Civil War’s warning about the US political divide

Civil War seems not only to speak to such deep societal dangers, but also to anticipate them, as Garland’s films often do. His screenplay for Danny Boyle’s 28 Days Later (2002) imagined a global plague years before Covid. That infection turned people into zombies, but still, it was a warning. A decade ago in the sleek Ex Machina, which he wrote and directed, he considered the thin line between artificial intelligence and sentient beings, taking a swipe at tech billionaires along the way.

His most perfectly realised film, Ex Machina holds up beautifully today. Garland has dismissed the idea that he is especially prescient, though, and said he is merely observing the world. Now he is observing polarisation, and the world seems ready to prove his point. Civil War itself began drawing sharply divided political reactions before anyone in the public had viewed it, mirroring the kind of division Garland depicts so explosively. The conversation around the film is almost as revealing as what is on screen.  

What the reaction to the film shows

One early article relied on a Reddit group, which the piece characterised as “from the left side of the political spectrum”, grumbling that the yet-unseen film might incite violence. An even earlier piece reported how the film had inspired conspiracy theories from the right, alleging that it reflected a real-life plan by those in power to create disorder. The hair-on-fire anticipation echoes early fears about The Joker (2019), which never inspired the copycat violence predicted by the advance hand-wringing. But this polarised reaction indicates that Garland’s timely film has really hit a nerve.  
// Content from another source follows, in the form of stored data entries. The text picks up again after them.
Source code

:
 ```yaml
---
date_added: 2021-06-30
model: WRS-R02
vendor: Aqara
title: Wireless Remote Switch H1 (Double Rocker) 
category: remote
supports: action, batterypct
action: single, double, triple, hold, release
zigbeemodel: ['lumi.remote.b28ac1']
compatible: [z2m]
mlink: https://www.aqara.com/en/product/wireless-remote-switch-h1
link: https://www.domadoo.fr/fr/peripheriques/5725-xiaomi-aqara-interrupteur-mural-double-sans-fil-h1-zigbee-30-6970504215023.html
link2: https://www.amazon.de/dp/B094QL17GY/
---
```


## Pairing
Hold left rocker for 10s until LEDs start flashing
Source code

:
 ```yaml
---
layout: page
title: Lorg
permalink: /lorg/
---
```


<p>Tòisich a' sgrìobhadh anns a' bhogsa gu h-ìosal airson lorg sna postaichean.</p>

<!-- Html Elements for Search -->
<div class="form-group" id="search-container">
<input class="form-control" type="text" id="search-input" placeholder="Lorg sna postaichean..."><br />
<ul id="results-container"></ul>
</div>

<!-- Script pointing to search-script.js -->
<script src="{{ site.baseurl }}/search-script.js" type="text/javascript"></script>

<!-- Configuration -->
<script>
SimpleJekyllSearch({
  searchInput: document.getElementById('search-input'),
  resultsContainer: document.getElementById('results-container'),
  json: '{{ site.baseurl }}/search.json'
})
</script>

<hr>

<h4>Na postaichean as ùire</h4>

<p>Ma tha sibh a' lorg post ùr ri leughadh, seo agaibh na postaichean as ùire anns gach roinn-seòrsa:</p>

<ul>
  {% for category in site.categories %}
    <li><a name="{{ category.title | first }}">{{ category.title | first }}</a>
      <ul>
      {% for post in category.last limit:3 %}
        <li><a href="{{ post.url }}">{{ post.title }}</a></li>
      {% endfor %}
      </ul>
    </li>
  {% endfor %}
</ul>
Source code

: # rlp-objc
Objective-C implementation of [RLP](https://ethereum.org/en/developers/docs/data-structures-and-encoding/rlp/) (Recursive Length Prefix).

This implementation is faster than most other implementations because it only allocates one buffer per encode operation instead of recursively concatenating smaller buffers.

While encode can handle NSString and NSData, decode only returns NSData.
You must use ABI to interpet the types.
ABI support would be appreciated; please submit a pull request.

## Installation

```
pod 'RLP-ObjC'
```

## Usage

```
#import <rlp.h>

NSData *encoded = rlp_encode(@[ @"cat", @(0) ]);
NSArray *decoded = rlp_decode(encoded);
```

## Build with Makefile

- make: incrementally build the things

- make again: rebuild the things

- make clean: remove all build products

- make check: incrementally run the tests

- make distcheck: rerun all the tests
After the film premiered at SXSW in March, he and the cast started doing interviews, emphasising its non-political stance, but not always clearing things up. Garland attempted to explain the baffling alliance between conservative-leaning Texas and liberal-leaning California, which is never addressed in the film. He told The Hollywood Reporter that the partnership says, “Two sides that have a different political position have said, ‘Our political differences are less important than this’ [resisting a fascist president].” After giving a similar answer to the Financial Times he added, “To me that is such a small, logical step, but it’s interesting that people find it so problematic.”

At best, though, the concept of that alliance is wildly idealistic, and idealistic is not how this film lands. Near-realism is its strength, and showing such an unlikely collaboration doesn’t serve that. Some recent polls suggest that Americans are united in their beliefs in the core values of democracy. However a study for the Carnegie Endowment goes beyond that. “Even though Americans are not as ideologically polarised as they believe themselves to be, they are emotionally polarised (known as affective polarisation). In other words, they do not like members of the other party.” In this notable instance, Garland doesn’t help his own case by sidestepping how red v blue animosity seems to be at the root of the US divide.